*Records from a data source*
Segment Open

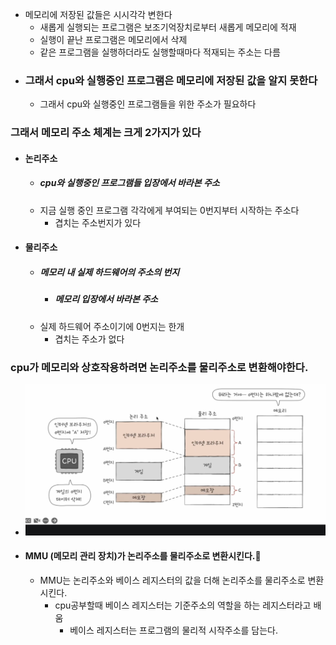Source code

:  
- 메모리에 저장된 값들은 시시각각 변한다
	- 새롭게 실행되는 프로그램은 보조기억장치로부터 새롭게 메모리에 적재
	- 실행이 끝난 프로그램은 메모리에서 삭제
	- 같은 프로그램을 실행하더라도 실행할때마다 적재되는 주소는 다름
- ### 그래서 cpu와 실행중인 프로그램은 메모리에 저장된 값을 알지 못한다
	- 그래서 cpu와 실행중인 프로그램들을 위한 주소가 필요하다

### 그래서 메모리 주소 체계는 크게 2가지가 있다 
- #### 논리주소
	- ##### cpu와 실행중인 프로그램들 입장에서 바라본 주소
	- 지금 실행 중인 프로그램 각각에게 부여되는 0번지부터 시작하는 주소다
		- 겹치는 주소번지가 있다
- #### 물리주소 
	- ##### 메모리 내 실제 하드웨어의 주소의 번지
		- ##### 메모리 입장에서 바라본 주소
	- 실제 하드웨어 주소이기에 0번지는 한개
		- 겹치는 주소가 없다

### cpu가 메모리와 상호작용하려면 논리주소를 물리주소로 변환해야한다.
- ![](../picture/Screenshot_22.png)
- #### MMU (메모리 관리 장치)가 논리주소를 물리주소로 변환시킨다.
	- MMU는 논리주소와 베이스 레지스터의 값을 더해 논리주소를 물리주소로 변환시킨다.
		- cpu공부할때 베이스 레지스터는 기준주소의 역할을 하는 레지스터라고 배움
			- 베이스 레지스터는 프로그램의 물리적 시작주소를 담는다.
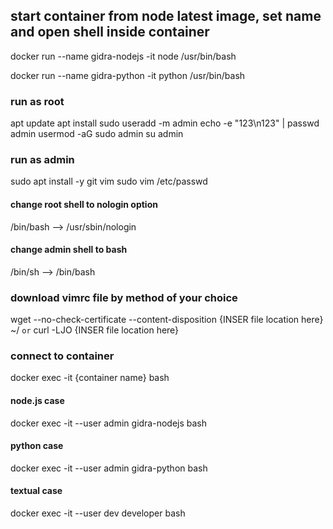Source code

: ## start container from node latest image, set name and open shell inside container

docker run --name gidra-nodejs -it node /usr/bin/bash

docker run --name gidra-python -it python /usr/bin/bash

### run as root

apt update
apt install sudo
useradd -m admin
echo -e "123\n123" | passwd admin
usermod -aG sudo admin
su admin

### run as admin

sudo apt install -y git vim
sudo vim /etc/passwd

#### change root shell to nologin option

/bin/bash --> /usr/sbin/nologin

#### change admin shell to bash

/bin/sh --> /bin/bash

### download vimrc file by method of your choice

wget --no-check-certificate --content-disposition {INSER file location here} ~/
``or``
curl -LJO {INSER file location here}

### connect to container
docker exec -it {container name} bash

#### node.js case
docker exec -it --user admin gidra-nodejs bash
#### python case
docker exec -it --user admin gidra-python bash
#### textual case
docker exec -it --user dev developer bash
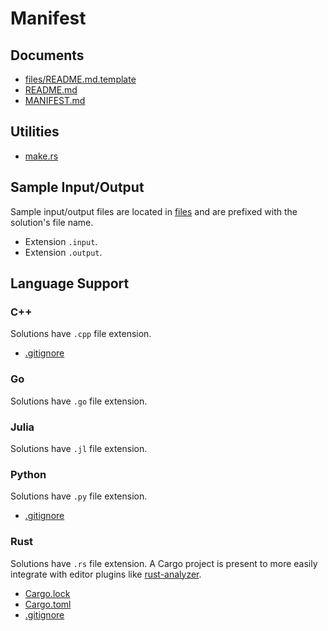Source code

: # Manifest

## Documents

* [files/README.md.template](./files/README.md.template)
* [README.md](./README.md)
* [MANIFEST.md](./MANIFEST.md)

## Utilities

* [make.rs](./make.rs)

## Sample Input/Output

Sample input/output files are located in [files](./files) and are prefixed with the solution's file name.

* Extension `.input`.
* Extension `.output`.

## Language Support

### C++

Solutions have `.cpp` file extension.

* [.gitignore](./.gitignore)

### Go

Solutions have `.go` file extension.

### Julia

Solutions have `.jl` file extension.

### Python

Solutions have `.py` file extension.

* [.gitignore](./.gitignore)

### Rust

Solutions have `.rs` file extension.
A Cargo project is present to more easily integrate with editor plugins like [rust-analyzer](https://marketplace.visualstudio.com/items?itemName=rust-lang.rust-analyzer).

* [Cargo.lock](./Cargo.lock)
* [Cargo.toml](./Cargo.toml)
* [.gitignore](./.gitignore)
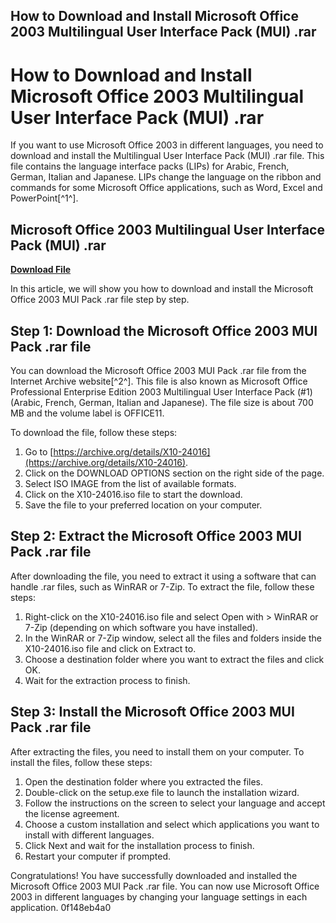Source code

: ## How to Download and Install Microsoft Office 2003 Multilingual User Interface Pack (MUI) .rar

  
# How to Download and Install Microsoft Office 2003 Multilingual User Interface Pack (MUI) .rar
 
If you want to use Microsoft Office 2003 in different languages, you need to download and install the Multilingual User Interface Pack (MUI) .rar file. This file contains the language interface packs (LIPs) for Arabic, French, German, Italian and Japanese. LIPs change the language on the ribbon and commands for some Microsoft Office applications, such as Word, Excel and PowerPoint[^1^].
 
## Microsoft Office 2003 Multilingual User Interface Pack (MUI) .rar


[**Download File**](https://www.google.com/url?q=https%3A%2F%2Ftiurll.com%2F2tKVkF&sa=D&sntz=1&usg=AOvVaw3w10neb0oJ5rL2qbSnZphw)

 
In this article, we will show you how to download and install the Microsoft Office 2003 MUI Pack .rar file step by step.
 
## Step 1: Download the Microsoft Office 2003 MUI Pack .rar file
 
You can download the Microsoft Office 2003 MUI Pack .rar file from the Internet Archive website[^2^]. This file is also known as Microsoft Office Professional Enterprise Edition 2003 Multilingual User Interface Pack (#1) (Arabic, French, German, Italian and Japanese). The file size is about 700 MB and the volume label is OFFICE11.
 
To download the file, follow these steps:
 
1. Go to [https://archive.org/details/X10-24016](https://archive.org/details/X10-24016).
2. Click on the DOWNLOAD OPTIONS section on the right side of the page.
3. Select ISO IMAGE from the list of available formats.
4. Click on the X10-24016.iso file to start the download.
5. Save the file to your preferred location on your computer.

## Step 2: Extract the Microsoft Office 2003 MUI Pack .rar file
 
After downloading the file, you need to extract it using a software that can handle .rar files, such as WinRAR or 7-Zip. To extract the file, follow these steps:

1. Right-click on the X10-24016.iso file and select Open with > WinRAR or 7-Zip (depending on which software you have installed).
2. In the WinRAR or 7-Zip window, select all the files and folders inside the X10-24016.iso file and click on Extract to.
3. Choose a destination folder where you want to extract the files and click OK.
4. Wait for the extraction process to finish.

## Step 3: Install the Microsoft Office 2003 MUI Pack .rar file
 
After extracting the files, you need to install them on your computer. To install the files, follow these steps:

1. Open the destination folder where you extracted the files.
2. Double-click on the setup.exe file to launch the installation wizard.
3. Follow the instructions on the screen to select your language and accept the license agreement.
4. Choose a custom installation and select which applications you want to install with different languages.
5. Click Next and wait for the installation process to finish.
6. Restart your computer if prompted.

Congratulations! You have successfully downloaded and installed the Microsoft Office 2003 MUI Pack .rar file. You can now use Microsoft Office 2003 in different languages by changing your language settings in each application.
 0f148eb4a0

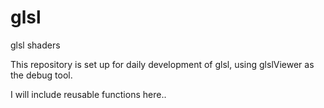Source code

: # glsl
glsl shaders

This repository is set up for daily development of glsl, using glslViewer as the debug tool.

I will include reusable functions here..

Segment Closed

*Goal of the exercise*
Set down, exactly as written above, each line from the one with "- ### 그래서 cpu와 실행중인 프로그램은 메모리에 저장된 값을 알지 못한다" through the one with "## Documents", and skip the pictures.

*Output for this exercise*
- ### 그래서 cpu와 실행중인 프로그램은 메모리에 저장된 값을 알지 못한다
	- 그래서 cpu와 실행중인 프로그램들을 위한 주소가 필요하다

### 그래서 메모리 주소 체계는 크게 2가지가 있다 
- #### 논리주소
	- ##### cpu와 실행중인 프로그램들 입장에서 바라본 주소
	- 지금 실행 중인 프로그램 각각에게 부여되는 0번지부터 시작하는 주소다
		- 겹치는 주소번지가 있다
- #### 물리주소 
	- ##### 메모리 내 실제 하드웨어의 주소의 번지
		- ##### 메모리 입장에서 바라본 주소
	- 실제 하드웨어 주소이기에 0번지는 한개
		- 겹치는 주소가 없다

### cpu가 메모리와 상호작용하려면 논리주소를 물리주소로 변환해야한다.
- ![](../picture/Screenshot_22.png)
- #### MMU (메모리 관리 장치)가 논리주소를 물리주소로 변환시킨다.
	- MMU는 논리주소와 베이스 레지스터의 값을 더해 논리주소를 물리주소로 변환시킨다.
		- cpu공부할때 베이스 레지스터는 기준주소의 역할을 하는 레지스터라고 배움
			- 베이스 레지스터는 프로그램의 물리적 시작주소를 담는다.
Source code

: ## start container from node latest image, set name and open shell inside container

docker run --name gidra-nodejs -it node /usr/bin/bash

docker run --name gidra-python -it python /usr/bin/bash

### run as root

apt update
apt install sudo
useradd -m admin
echo -e "123\n123" | passwd admin
usermod -aG sudo admin
su admin

### run as admin

sudo apt install -y git vim
sudo vim /etc/passwd

#### change root shell to nologin option

/bin/bash --> /usr/sbin/nologin

#### change admin shell to bash

/bin/sh --> /bin/bash

### download vimrc file by method of your choice

wget --no-check-certificate --content-disposition {INSER file location here} ~/
``or``
curl -LJO {INSER file location here}

### connect to container
docker exec -it {container name} bash

#### node.js case
docker exec -it --user admin gidra-nodejs bash
#### python case
docker exec -it --user admin gidra-python bash
#### textual case
docker exec -it --user dev developer bash
Source code

: # Manifest

## Documents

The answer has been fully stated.